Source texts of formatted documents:
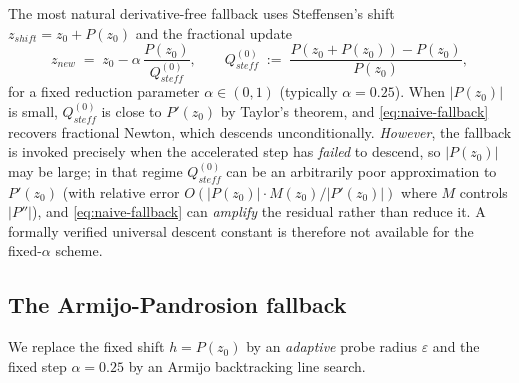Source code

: \documentclass[11pt,a4paper]{article}
\begin{document}
The most natural derivative-free fallback uses Steffensen's shift $z_{shift} = z_0 + P(z_0)$ and the fractional update
\begin{equation}
z_{new} \;=\; z_0 - \alpha \, \frac{P(z_0)}{Q_{steff}^{(0)}}, \qquad Q_{steff}^{(0)} \;:=\; \frac{P(z_0 + P(z_0)) - P(z_0)}{P(z_0)}, \label{eq:naive-fallback}
\end{equation}
for a fixed reduction parameter $\alpha \in (0, 1)$ (typically $\alpha = 0.25$). When $|P(z_0)|$ is small, $Q_{steff}^{(0)}$ is close to $P'(z_0)$ by Taylor's theorem, and \eqref{eq:naive-fallback} recovers fractional Newton, which descends unconditionally. \emph{However}, the fallback is invoked precisely when the accelerated step has \emph{failed} to descend, so $|P(z_0)|$ may be large; in that regime $Q_{steff}^{(0)}$ can be an arbitrarily poor approximation to $P'(z_0)$ (with relative error $O(|P(z_0)| \cdot M(z_0)/|P'(z_0)|)$ where $M$ controls $|P''|$), and \eqref{eq:naive-fallback} can \emph{amplify} the residual rather than reduce it. A formally verified universal descent constant is therefore not available for the fixed-$\alpha$ scheme.

\subsection{The Armijo-Pandrosion fallback}

We replace the fixed shift $h = P(z_0)$ by an \emph{adaptive} probe radius $\varepsilon$ and the fixed step $\alpha = 0.25$ by an Armijo backtracking line search.
\end{document}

Task to complete:
Show the lines where the word "fixed" appears in the entries.

Solution to this problem:
for a fixed reduction parameter $\alpha \in (0, 1)$ (typically $\alpha = 0.25$). When $|P(z_0)|$ is small, $Q_{steff}^{(0)}$ is close to $P'(z_0)$ by Taylor's theorem, and \eqref{eq:naive-fallback} recovers fractional Newton, which descends unconditionally. \emph{However}, the fallback is invoked precisely when the accelerated step has \emph{failed} to descend, so $|P(z_0)|$ may be large; in that regime $Q_{steff}^{(0)}$ can be an arbitrarily poor approximation to $P'(z_0)$ (with relative error $O(|P(z_0)| \cdot M(z_0)/|P'(z_0)|)$ where $M$ controls $|P''|$), and \eqref{eq:naive-fallback} can \emph{amplify} the residual rather than reduce it. A formally verified universal descent constant is therefore not available for the fixed-$\alpha$ scheme.
We replace the fixed shift $h = P(z_0)$ by an \emph{adaptive} probe radius $\varepsilon$ and the fixed step $\alpha = 0.25$ by an Armijo backtracking line search.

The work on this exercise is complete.